SOMETIMES, WALKING THE STREETS of Columbus, Ohio, it’s easy to think you’re in Old Europe. In the Victorian Village district, 100-year-old Richardsonian Romanesque and Queen Anne mansions, with their steep roofs and colorful towers, stand alongside newly refinished Gothic Revivals, distinguished by high-pitched gable roofs and pointed arch windows. If you duck into one of the neighborhood cafés, you might hear conversation in three or four languages, thanks to nearby Ohio State University and a local enthusiasm for diversity.

A five-minute drive to the south, in historic German Village, you can walk the tree-lined brick paths from the Meeting Haus Platz (which houses the annual GartenMarkt on May 10) to the Village Valuables & Bratwurst Bistro, the city’s largest open market. Here businesses and residents fill their yards, porches and sidewalks with trinkets homemade and imported, and children sell lemonade in paper cups.

It’s another five-minute drive to the Short North Arts District. Except for the absence of bustle and traffic, you might feel as if you’re in Manhattan as you browse the hip upscale gallery and dining scene. Five minutes more and you could be sitting down at a restaurant table in Confluence Park, where the Scioto and Olentangy rivers meet in a setting that suggests (albeit in miniature) the confluence of the Rhine and the Moselle in Germany. For nightlife, it’s just another five minutes to the Arena District, a new urbanist development and the city’s latest hotspot. Here you can enjoy great food, take in a movie and watch an Arena Football or NHL hockey game at Nationwide Arena—all on the same night.

ART HIGH AND LOW
The downtown Columbus Museum of Art (480 E. Broad St.; 614-221-6801) has long been considered world-class. Indeed, Gertrude Stein remembered it fondly in her 1937 Everybody’s Autobiography: “It was all Cubist and good Picassos and Juan Gris and others but really good ones. There had never been anything like that either in choice or quality or like that in any other museum.”

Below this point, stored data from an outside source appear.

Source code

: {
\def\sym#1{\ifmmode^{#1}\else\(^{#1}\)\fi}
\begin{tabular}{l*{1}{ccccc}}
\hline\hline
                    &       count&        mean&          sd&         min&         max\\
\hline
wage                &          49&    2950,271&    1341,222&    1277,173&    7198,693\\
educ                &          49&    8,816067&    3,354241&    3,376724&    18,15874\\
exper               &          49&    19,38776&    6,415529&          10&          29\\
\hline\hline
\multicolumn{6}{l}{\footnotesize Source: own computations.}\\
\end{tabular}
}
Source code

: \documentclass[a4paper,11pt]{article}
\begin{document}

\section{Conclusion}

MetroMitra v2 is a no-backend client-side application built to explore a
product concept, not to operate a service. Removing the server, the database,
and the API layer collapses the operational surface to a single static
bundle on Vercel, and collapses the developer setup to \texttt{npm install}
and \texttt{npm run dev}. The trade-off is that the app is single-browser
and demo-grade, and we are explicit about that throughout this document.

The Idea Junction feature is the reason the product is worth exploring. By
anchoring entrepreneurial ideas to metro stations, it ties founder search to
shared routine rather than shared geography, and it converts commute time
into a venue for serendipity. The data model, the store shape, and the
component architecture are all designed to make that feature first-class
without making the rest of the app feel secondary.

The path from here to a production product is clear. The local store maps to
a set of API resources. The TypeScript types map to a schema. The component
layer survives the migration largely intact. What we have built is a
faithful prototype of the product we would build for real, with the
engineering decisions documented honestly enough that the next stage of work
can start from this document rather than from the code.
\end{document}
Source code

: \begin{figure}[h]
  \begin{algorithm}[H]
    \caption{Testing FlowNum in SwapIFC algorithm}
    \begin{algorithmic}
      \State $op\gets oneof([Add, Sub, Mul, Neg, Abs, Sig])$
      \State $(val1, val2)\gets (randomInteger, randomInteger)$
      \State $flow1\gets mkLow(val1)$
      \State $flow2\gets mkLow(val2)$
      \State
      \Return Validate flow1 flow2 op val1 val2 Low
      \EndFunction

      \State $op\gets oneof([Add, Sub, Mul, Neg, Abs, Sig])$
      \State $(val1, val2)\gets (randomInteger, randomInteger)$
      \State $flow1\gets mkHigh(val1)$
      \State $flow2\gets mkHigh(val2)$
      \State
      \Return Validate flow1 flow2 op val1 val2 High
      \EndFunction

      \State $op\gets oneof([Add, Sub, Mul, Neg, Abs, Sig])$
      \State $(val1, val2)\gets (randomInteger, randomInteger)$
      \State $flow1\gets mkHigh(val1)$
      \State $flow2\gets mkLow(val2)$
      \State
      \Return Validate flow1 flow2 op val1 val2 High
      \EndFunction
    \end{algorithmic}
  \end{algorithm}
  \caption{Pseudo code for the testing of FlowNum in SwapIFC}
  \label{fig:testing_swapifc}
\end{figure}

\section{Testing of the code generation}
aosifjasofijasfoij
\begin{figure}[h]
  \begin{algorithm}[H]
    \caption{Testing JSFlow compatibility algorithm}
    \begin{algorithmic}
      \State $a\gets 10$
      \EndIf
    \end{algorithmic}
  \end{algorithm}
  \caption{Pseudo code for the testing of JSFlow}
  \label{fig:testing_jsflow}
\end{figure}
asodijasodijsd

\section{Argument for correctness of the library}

The collection now includes major works by Monet, Matisse, Renoir, Hopper and O’Keeffe, as well as a wide variety of Impressionists and German Expressionists. The museum also has the largest public collection of wood carvings by Columbus folk artist Elijah Pierce, whose America was populated with cowboys and hoboes, cartoon icons like Popeye, and sports heroes such as home-run king Hank Aaron. Worth noting, too, is the world’s largest repository of works by Columbus native George Bellows, widely regarded as the finest American artist at the dawn of the 20th century.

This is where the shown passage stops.